The Greenock Blitz is the name given to two nights of intensive bombing of the town of Greenock, Scotland by the Nazi German Luftwaffe during the Second World War. The raids over the nights of the 6 and 7 May 1941 targeted the shipyards and berthed ships around the town (similar to the Clydebank Blitz the previous March). The brunt of the bombing fell on residential areas. Over the two nights, 271 people were killed, and over 10,200 were injured. From a total of 180,000 homes nearly 25,000 suffered damage and 5,000 were destroyed.

==6 May==
The attack began around midnight on 6 May when around 350 German bombers attacked the town. Bombs fell all over the town and surrounding area; serious damage was inflicted on East Crawford Street and Belville Street. Many civilians fled to the tunnels in the east end of the town, significantly reducing casualties the next night.

==7 May==
Air raid sirens at 12:15 am on 7 May marked the beginning of a second night of bombing. Initially, incendiary bombs were dropped around the perimeter of the town. The second wave primarily attacked the east end and centre of Greenock; the distillery in Ingleston Street had been set alight in the first wave, causing a large fire that served as a beacon for the rest of the bomber force. The final wave came around 2 am, dropping high-explosive bombs and parachute land mines, which caused widespread destruction.

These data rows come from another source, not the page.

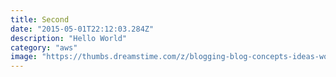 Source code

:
 ```yaml
---
title: Second
date: "2015-05-01T22:12:03.284Z"
description: "Hello World"
category: "aws"
image: "https://thumbs.dreamstime.com/z/blogging-blog-concepts-ideas-worktable-blogging-blog-concepts-ideas-white-worktable-110423482.jpg?w=992"
---
```

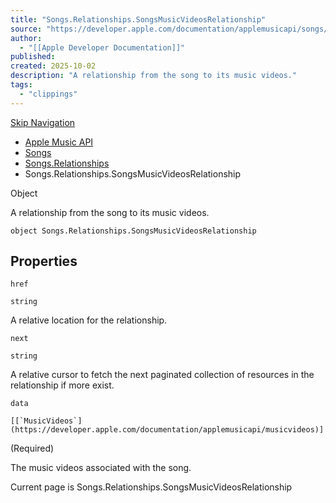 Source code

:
 ```yaml
---
title: "Songs.Relationships.SongsMusicVideosRelationship"
source: "https://developer.apple.com/documentation/applemusicapi/songs/relationships-data.dictionary/songsmusicvideosrelationship"
author:
  - "[[Apple Developer Documentation]]"
published:
created: 2025-10-02
description: "A relationship from the song to its music videos."
tags:
  - "clippings"
---
```

[Skip Navigation](https://developer.apple.com/documentation/applemusicapi/songs/relationships-data.dictionary/#app-main)

- [Apple Music API](https://developer.apple.com/documentation/applemusicapi)
- [Songs](https://developer.apple.com/documentation/applemusicapi/songs)
- [Songs.Relationships](https://developer.apple.com/documentation/applemusicapi/songs/relationships-data.dictionary)
- Songs.Relationships.SongsMusicVideosRelationship

Object

A relationship from the song to its music videos.

```
object Songs.Relationships.SongsMusicVideosRelationship
```

## Properties

`href`

`string`

A relative location for the relationship.

`next`

`string`

A relative cursor to fetch the next paginated collection of resources in the relationship if more exist.

`data`

``[[`MusicVideos`](https://developer.apple.com/documentation/applemusicapi/musicvideos)]``

(Required)

The music videos associated with the song.

Current page is Songs.Relationships.SongsMusicVideosRelationship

At 3:30 am the "All Clear" sounded, but a large area of the town was in flames. The sugar refineries, distillery, and foundries were all extensively damaged; the Greenock Municipal Buildings complex was partly destroyed; and several churches were left as burnt-out shells. However, damage to the shipyards was minimal.

==Decoy site==
An Air Ministry decoy starfish site behind Loch Thom prevented the number of casualties from being even higher. The decoy was lit on the second night of the blitz. It consisted of numerous mounds of combustible materials scattered across a wide area of the moorland to simulate a burning urban area. Scores of large bomb craters were found after an inspection of the decoy after the air raids.

==George Medal==
Three local firemen were awarded the George Medal.